A confidential informant (CI) known to PSI (sic) Pajarillo since 2010 was also present. Based on the CI's tip, a plan was hatched to entrap appellant in LDS Alley in Barangay Atulayan Norte. PSI Pajarillo named himself as team leader of the buy-bust team, while he spelled out the roles of the following: PO1 Darilag as the poseur-buyer, and PO1 (sic) Tungcul and PO1 (sic) Fernandez as backups/arresting officers.
PSI (sic) Pajarillo handed a P1,000 bill with serial number QR464613 to PO1 Darilag as the buy-bust money. PO1 Darilag etched a check mark on the upper right side of the bill. The team also agreed that once PO1 Darilag flicks his thumb up, that would be the signal that the transaction is successful and PO1 (sic) Tungcul and PO1 (sic) Fernandez may already arrest appellant.
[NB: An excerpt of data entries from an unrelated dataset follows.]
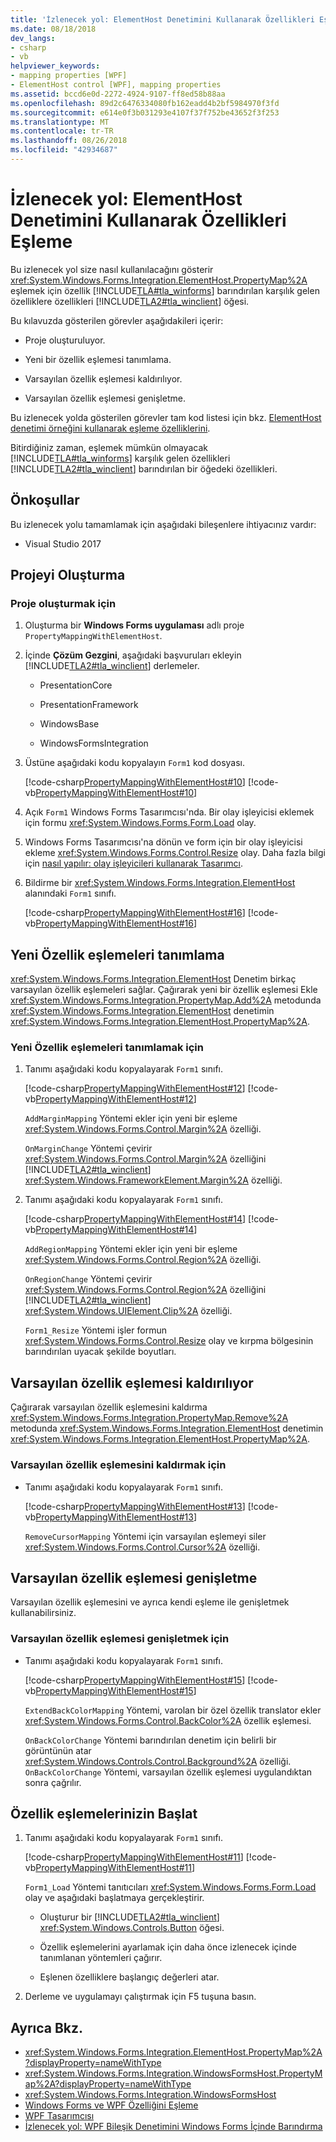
 ```yaml
---
title: 'İzlenecek yol: ElementHost Denetimini Kullanarak Özellikleri Eşleme'
ms.date: 08/18/2018
dev_langs:
- csharp
- vb
helpviewer_keywords:
- mapping properties [WPF]
- ElementHost control [WPF], mapping properties
ms.assetid: bccd6e0d-2272-4924-9107-ff8ed58b88aa
ms.openlocfilehash: 89d2c6476334080fb162eadd4b2bf5984970f3fd
ms.sourcegitcommit: e614e0f3b031293e4107f37f752be43652f3f253
ms.translationtype: MT
ms.contentlocale: tr-TR
ms.lasthandoff: 08/26/2018
ms.locfileid: "42934687"
---
```

# <a name="walkthrough-mapping-properties-using-the-elementhost-control"></a>İzlenecek yol: ElementHost Denetimini Kullanarak Özellikleri Eşleme

Bu izlenecek yol size nasıl kullanılacağını gösterir <xref:System.Windows.Forms.Integration.ElementHost.PropertyMap%2A> eşlemek için özellik [!INCLUDE[TLA#tla_winforms](../../../../includes/tlasharptla-winforms-md.md)] barındırılan karşılık gelen özelliklere özellikleri [!INCLUDE[TLA2#tla_winclient](../../../../includes/tla2sharptla-winclient-md.md)] öğesi.

Bu kılavuzda gösterilen görevler aşağıdakileri içerir:

-   Proje oluşturuluyor.

-   Yeni bir özellik eşlemesi tanımlama.

-   Varsayılan özellik eşlemesi kaldırılıyor.

-   Varsayılan özellik eşlemesi genişletme.

Bu izlenecek yolda gösterilen görevler tam kod listesi için bkz. [ElementHost denetimi örneğini kullanarak eşleme özelliklerini](http://go.microsoft.com/fwlink/?LinkID=160018).

Bitirdiğiniz zaman, eşlemek mümkün olmayacak [!INCLUDE[TLA#tla_winforms](../../../../includes/tlasharptla-winforms-md.md)] karşılık gelen özellikleri [!INCLUDE[TLA2#tla_winclient](../../../../includes/tla2sharptla-winclient-md.md)] barındırılan bir öğedeki özellikleri.

## <a name="prerequisites"></a>Önkoşullar

Bu izlenecek yolu tamamlamak için aşağıdaki bileşenlere ihtiyacınız vardır:

-   Visual Studio 2017

## <a name="creating-the-project"></a>Projeyi Oluşturma

### <a name="to-create-the-project"></a>Proje oluşturmak için

1.  Oluşturma bir **Windows Forms uygulaması** adlı proje `PropertyMappingWithElementHost`.

2.  İçinde **Çözüm Gezgini**, aşağıdaki başvuruları ekleyin [!INCLUDE[TLA2#tla_winclient](../../../../includes/tla2sharptla-winclient-md.md)] derlemeler.

    -   PresentationCore

    -   PresentationFramework

    -   WindowsBase

    -   WindowsFormsIntegration

3.  Üstüne aşağıdaki kodu kopyalayın `Form1` kod dosyası.

     [!code-csharp[PropertyMappingWithElementHost#10](../../../../samples/snippets/csharp/VS_Snippets_Wpf/PropertyMappingWithElementHost/CSharp/PropertyMappingWithElementHost/Form1.cs#10)]
     [!code-vb[PropertyMappingWithElementHost#10](../../../../samples/snippets/visualbasic/VS_Snippets_Wpf/PropertyMappingWithElementHost/VisualBasic/PropertyMappingWithElementHost/Form1.vb#10)]

4.  Açık `Form1` Windows Forms Tasarımcısı'nda. Bir olay işleyicisi eklemek için formu <xref:System.Windows.Forms.Form.Load> olay.

5.  Windows Forms Tasarımcısı'na dönün ve form için bir olay işleyicisi ekleme <xref:System.Windows.Forms.Control.Resize> olay. Daha fazla bilgi için [nasıl yapılır: olay işleyicileri kullanarak Tasarımcı](http://msdn.microsoft.com/library/8461e9b8-14e8-406f-936e-3726732b23d2).

6.  Bildirme bir <xref:System.Windows.Forms.Integration.ElementHost> alanındaki `Form1` sınıfı.

     [!code-csharp[PropertyMappingWithElementHost#16](../../../../samples/snippets/csharp/VS_Snippets_Wpf/PropertyMappingWithElementHost/CSharp/PropertyMappingWithElementHost/Form1.cs#16)]
     [!code-vb[PropertyMappingWithElementHost#16](../../../../samples/snippets/visualbasic/VS_Snippets_Wpf/PropertyMappingWithElementHost/VisualBasic/PropertyMappingWithElementHost/Form1.vb#16)]

## <a name="defining-new-property-mappings"></a>Yeni Özellik eşlemeleri tanımlama

<xref:System.Windows.Forms.Integration.ElementHost> Denetim birkaç varsayılan özellik eşlemeleri sağlar. Çağırarak yeni bir özellik eşlemesi Ekle <xref:System.Windows.Forms.Integration.PropertyMap.Add%2A> metodunda <xref:System.Windows.Forms.Integration.ElementHost> denetimin <xref:System.Windows.Forms.Integration.ElementHost.PropertyMap%2A>.

### <a name="to-define-new-property-mappings"></a>Yeni Özellik eşlemeleri tanımlamak için

1.  Tanımı aşağıdaki kodu kopyalayarak `Form1` sınıfı.

     [!code-csharp[PropertyMappingWithElementHost#12](../../../../samples/snippets/csharp/VS_Snippets_Wpf/PropertyMappingWithElementHost/CSharp/PropertyMappingWithElementHost/Form1.cs#12)]
     [!code-vb[PropertyMappingWithElementHost#12](../../../../samples/snippets/visualbasic/VS_Snippets_Wpf/PropertyMappingWithElementHost/VisualBasic/PropertyMappingWithElementHost/Form1.vb#12)]

     `AddMarginMapping` Yöntemi ekler için yeni bir eşleme <xref:System.Windows.Forms.Control.Margin%2A> özelliği.

     `OnMarginChange` Yöntemi çevirir <xref:System.Windows.Forms.Control.Margin%2A> özelliğini [!INCLUDE[TLA2#tla_winclient](../../../../includes/tla2sharptla-winclient-md.md)] <xref:System.Windows.FrameworkElement.Margin%2A> özelliği.

2.  Tanımı aşağıdaki kodu kopyalayarak `Form1` sınıfı.

     [!code-csharp[PropertyMappingWithElementHost#14](../../../../samples/snippets/csharp/VS_Snippets_Wpf/PropertyMappingWithElementHost/CSharp/PropertyMappingWithElementHost/Form1.cs#14)]
     [!code-vb[PropertyMappingWithElementHost#14](../../../../samples/snippets/visualbasic/VS_Snippets_Wpf/PropertyMappingWithElementHost/VisualBasic/PropertyMappingWithElementHost/Form1.vb#14)]

     `AddRegionMapping` Yöntemi ekler için yeni bir eşleme <xref:System.Windows.Forms.Control.Region%2A> özelliği.

     `OnRegionChange` Yöntemi çevirir <xref:System.Windows.Forms.Control.Region%2A> özelliğini [!INCLUDE[TLA2#tla_winclient](../../../../includes/tla2sharptla-winclient-md.md)] <xref:System.Windows.UIElement.Clip%2A> özelliği.

     `Form1_Resize` Yöntemi işler formun <xref:System.Windows.Forms.Control.Resize> olay ve kırpma bölgesinin barındırılan uyacak şekilde boyutları.

## <a name="removing-a-default-property-mapping"></a>Varsayılan özellik eşlemesi kaldırılıyor

Çağırarak varsayılan özellik eşlemesini kaldırma <xref:System.Windows.Forms.Integration.PropertyMap.Remove%2A> metodunda <xref:System.Windows.Forms.Integration.ElementHost> denetimin <xref:System.Windows.Forms.Integration.ElementHost.PropertyMap%2A>.

### <a name="to-remove-a-default-property-mapping"></a>Varsayılan özellik eşlemesini kaldırmak için

-   Tanımı aşağıdaki kodu kopyalayarak `Form1` sınıfı.

     [!code-csharp[PropertyMappingWithElementHost#13](../../../../samples/snippets/csharp/VS_Snippets_Wpf/PropertyMappingWithElementHost/CSharp/PropertyMappingWithElementHost/Form1.cs#13)]
     [!code-vb[PropertyMappingWithElementHost#13](../../../../samples/snippets/visualbasic/VS_Snippets_Wpf/PropertyMappingWithElementHost/VisualBasic/PropertyMappingWithElementHost/Form1.vb#13)]

     `RemoveCursorMapping` Yöntemi için varsayılan eşlemeyi siler <xref:System.Windows.Forms.Control.Cursor%2A> özelliği.

## <a name="extending-a-default-property-mapping"></a>Varsayılan özellik eşlemesi genişletme

Varsayılan özellik eşlemesini ve ayrıca kendi eşleme ile genişletmek kullanabilirsiniz.

### <a name="to-extend-a-default-property-mapping"></a>Varsayılan özellik eşlemesi genişletmek için

-   Tanımı aşağıdaki kodu kopyalayarak `Form1` sınıfı.

     [!code-csharp[PropertyMappingWithElementHost#15](../../../../samples/snippets/csharp/VS_Snippets_Wpf/PropertyMappingWithElementHost/CSharp/PropertyMappingWithElementHost/Form1.cs#15)]
     [!code-vb[PropertyMappingWithElementHost#15](../../../../samples/snippets/visualbasic/VS_Snippets_Wpf/PropertyMappingWithElementHost/VisualBasic/PropertyMappingWithElementHost/Form1.vb#15)]

     `ExtendBackColorMapping` Yöntemi, varolan bir özel özellik translator ekler <xref:System.Windows.Forms.Control.BackColor%2A> özellik eşlemesi.

     `OnBackColorChange` Yöntemi barındırılan denetim için belirli bir görüntünün atar <xref:System.Windows.Controls.Control.Background%2A> özelliği. `OnBackColorChange` Yöntemi, varsayılan özellik eşlemesi uygulandıktan sonra çağrılır.

## <a name="initialize-your-property-mappings"></a>Özellik eşlemelerinizin Başlat

1.  Tanımı aşağıdaki kodu kopyalayarak `Form1` sınıfı.

     [!code-csharp[PropertyMappingWithElementHost#11](../../../../samples/snippets/csharp/VS_Snippets_Wpf/PropertyMappingWithElementHost/CSharp/PropertyMappingWithElementHost/Form1.cs#11)]
     [!code-vb[PropertyMappingWithElementHost#11](../../../../samples/snippets/visualbasic/VS_Snippets_Wpf/PropertyMappingWithElementHost/VisualBasic/PropertyMappingWithElementHost/Form1.vb#11)]

     `Form1_Load` Yöntemi tanıtıcıları <xref:System.Windows.Forms.Form.Load> olay ve aşağıdaki başlatmaya gerçekleştirir.

    -   Oluşturur bir [!INCLUDE[TLA2#tla_winclient](../../../../includes/tla2sharptla-winclient-md.md)] <xref:System.Windows.Controls.Button> öğesi.

    -   Özellik eşlemelerini ayarlamak için daha önce izlenecek içinde tanımlanan yöntemleri çağırır.

    -   Eşlenen özelliklere başlangıç değerleri atar.

2.  Derleme ve uygulamayı çalıştırmak için F5 tuşuna basın.

## <a name="see-also"></a>Ayrıca Bkz.

- <xref:System.Windows.Forms.Integration.ElementHost.PropertyMap%2A?displayProperty=nameWithType>
- <xref:System.Windows.Forms.Integration.WindowsFormsHost.PropertyMap%2A?displayProperty=nameWithType>
- <xref:System.Windows.Forms.Integration.WindowsFormsHost>
- [Windows Forms ve WPF Özelliğini Eşleme](../../../../docs/framework/wpf/advanced/windows-forms-and-wpf-property-mapping.md)
- [WPF Tasarımcısı](http://msdn.microsoft.com/library/c6c65214-8411-4e16-b254-163ed4099c26)
- [İzlenecek yol: WPF Bileşik Denetimini Windows Forms İçinde Barındırma](../../../../docs/framework/wpf/advanced/walkthrough-hosting-a-wpf-composite-control-in-windows-forms.md)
As the transaction was scheduled to happen between 1 to 2 pm, the team left the Camp Gador at about 12:30 pm on different vehicles for LDS alley. Once they arrived on the scene, the police officers took up their designated positions. PO1 Darilag and the CI went to a nearby house whose owner was known to the CI, and the two stood by the gate to wait for appellant.
Appellant arrived at 1:30 pm, prompting the CI to remark, "P're bat ang tagal mo?" (Man, what took you so long?) Appellant told him that he had to pass by somewhere else first. Before that exchange, the CI had already apprised PO1 Darilag that the man approaching their position was appellant.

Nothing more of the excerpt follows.